WORK REQUEST: Lines below that include "tools" are the answer; copy each one.

WORKING DATA:
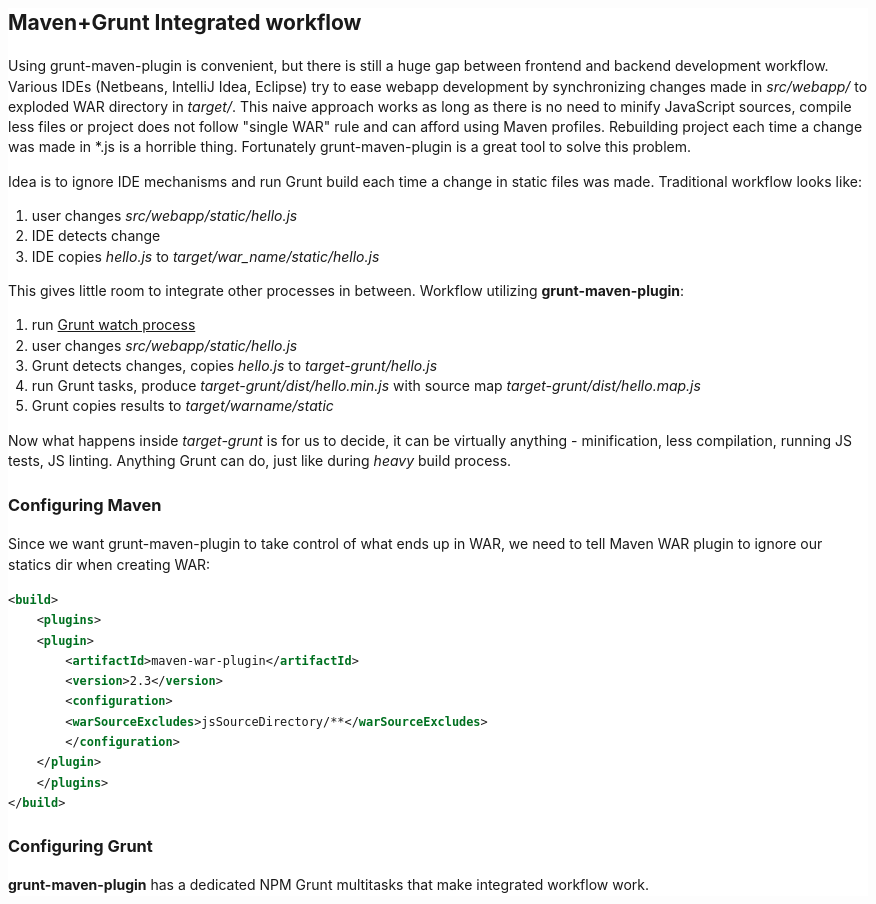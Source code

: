 ## Maven+Grunt Integrated workflow

Using grunt-maven-plugin is convenient, but there is still a huge gap between frontend and backend development workflow. Various IDEs (Netbeans, IntelliJ Idea, Eclipse)
try to ease webapp development by synchronizing changes made in *src/webapp/* to exploded WAR directory in *target/*. This naive approach works as long as there is no
need to minify JavaScript sources, compile less files or project does not follow "single WAR" rule and can afford using Maven profiles. Rebuilding project each time a
change was made in \*.js is a horrible thing. Fortunately grunt-maven-plugin is a great tool to solve this problem.

Idea is to ignore IDE mechanisms and run Grunt build each time a change in static files was made. Traditional workflow looks like:

1. user changes *src/webapp/static/hello.js*
1. IDE detects change
1. IDE copies *hello.js* to *target/_war_name_/static/hello.js*

This gives little room to integrate other processes in between. Workflow utilizing **grunt-maven-plugin**:

1. run [Grunt watch process](https://github.com/gruntjs/grunt-contrib-watch)
1. user changes *src/webapp/static/hello.js*
1. Grunt detects changes, copies *hello.js* to *target-grunt/hello.js*
1. run Grunt tasks, produce *target-grunt/dist/hello.min.js* with source map *target-grunt/dist/hello.map.js*
1. Grunt copies results to *target/warname/static*

Now what happens inside *target-grunt* is for us to decide, it can be virtually anything - minification, less compilation, running
JS tests, JS linting. Anything Grunt can do, just like during *heavy* build process.

### Configuring Maven

Since we want grunt-maven-plugin to take control of what ends up in WAR, we need to tell Maven WAR plugin to ignore our statics dir when creating WAR:

```xml
<build>
    <plugins>
	<plugin>
	    <artifactId>maven-war-plugin</artifactId>
	    <version>2.3</version>
	    <configuration>
		<warSourceExcludes>jsSourceDirectory/**</warSourceExcludes>
	    </configuration>
	</plugin>
    </plugins>
</build>
```

### Configuring Grunt

**grunt-maven-plugin** has a dedicated NPM Grunt multitasks that make integrated workflow work.
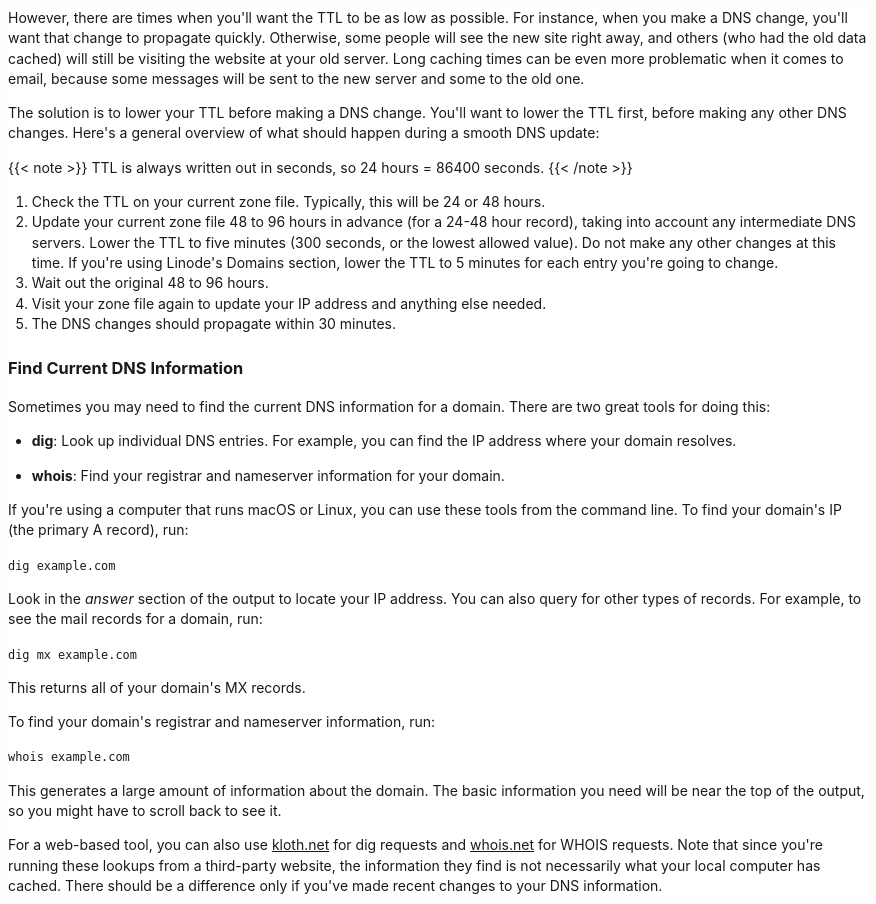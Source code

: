 However, there are times when you'll want the TTL to be as low as possible. For instance, when you make a DNS change, you'll want that change to propagate quickly. Otherwise, some people will see the new site right away, and others (who had the old data cached) will still be visiting the website at your old server. Long caching times can be even more problematic when it comes to email, because some messages will be sent to the new server and some to the old one.

The solution is to lower your TTL before making a DNS change. You'll want to lower the TTL first, before making any other DNS changes. Here's a general overview of what should happen during a smooth DNS update:

{{< note >}}
TTL is always written out in seconds, so 24 hours = 86400 seconds.
{{< /note >}}

1.  Check the TTL on your current zone file. Typically, this will be 24 or 48 hours.
2.  Update your current zone file 48 to 96 hours in advance (for a 24-48 hour record), taking into account any intermediate DNS servers. Lower the TTL to five minutes (300 seconds, or the lowest allowed value). Do not make any other changes at this time. If you're using Linode's Domains section, lower the TTL to 5 minutes for each entry you're going to change.
3.  Wait out the original 48 to 96 hours.
4.  Visit your zone file again to update your IP address and anything else needed.
5.  The DNS changes should propagate within 30 minutes.

### Find Current DNS Information

Sometimes you may need to find the current DNS information for a domain. There are two great tools for doing this:

-   **dig**: Look up individual DNS entries. For example, you can find the IP address where your domain resolves.

-   **whois**: Find your registrar and nameserver information for your domain.

If you're using a computer that runs macOS or Linux, you can use these tools from the command line. To find your domain's IP (the primary A record), run:

    dig example.com

Look in the *answer* section of the output to locate your IP address. You can also query for other types of records. For example, to see the mail records for a domain, run:

    dig mx example.com

This returns all of your domain's MX records.

To find your domain's registrar and nameserver information, run:

    whois example.com

This generates a large amount of information about the domain. The basic information you need will be near the top of the output, so you might have to scroll back to see it.

For a web-based tool, you can also use [kloth.net](http://www.kloth.net/services/dig.php) for dig requests and [whois.net](http://whois.net/) for WHOIS requests. Note that since you're running these lookups from a third-party website, the information they find is not necessarily what your local computer has cached. There should be a difference only if you've made recent changes to your DNS information.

YOUR SOLUTION:
Sometimes you may need to find the current DNS information for a domain. There are two great tools for doing this:
If you're using a computer that runs macOS or Linux, you can use these tools from the command line. To find your domain's IP (the primary A record), run:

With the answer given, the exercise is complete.